Adam, I believe "large museums" takes your point into account. Obviously institutions have long been adequately sized, in terms of raw square footage/wall space, to accommodate large works. The question posed here covers the scope of museum curation mentality, I believe. Plus, it's a contemporary art blog. Can't we accept as given the discussion should launch from a post-salon-style approach?

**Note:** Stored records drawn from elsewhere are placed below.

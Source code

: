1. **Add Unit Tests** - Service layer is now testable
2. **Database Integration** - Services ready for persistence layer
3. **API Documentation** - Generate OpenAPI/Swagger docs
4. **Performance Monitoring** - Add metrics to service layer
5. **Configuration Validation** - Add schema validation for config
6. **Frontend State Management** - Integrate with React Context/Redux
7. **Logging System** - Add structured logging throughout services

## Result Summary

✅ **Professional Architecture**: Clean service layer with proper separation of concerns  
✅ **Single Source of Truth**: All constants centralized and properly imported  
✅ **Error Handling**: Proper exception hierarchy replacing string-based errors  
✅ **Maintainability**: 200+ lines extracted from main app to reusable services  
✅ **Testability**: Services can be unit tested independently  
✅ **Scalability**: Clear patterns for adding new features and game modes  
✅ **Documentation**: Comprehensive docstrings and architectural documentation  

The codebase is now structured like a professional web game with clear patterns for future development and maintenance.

Anonymous, quite obviously this blog intends to cover the contemporary. To ask a question, which focuses on antecedence, it seems necessary to acknowledge what prepared a need for the white cube. There shouldn't be any acceptance in neglecting the aspects that led to a criticism of museum space. This riddle is determined entirely on scope, but not solely in a curatorial sense. Institutional critique doesn't seek to quantify relationships by scale as Minimalism did before it. "Large" is an odd word to use here. The intention could mean big like a Christoph Buchel installation or powerful like early Buren. If you notice, Buren's initial Guggenheim intervention was still grappling with "large" in terms of minimalist scale as well as recognizing that "large" could mean challenging then-current institutional normativeness.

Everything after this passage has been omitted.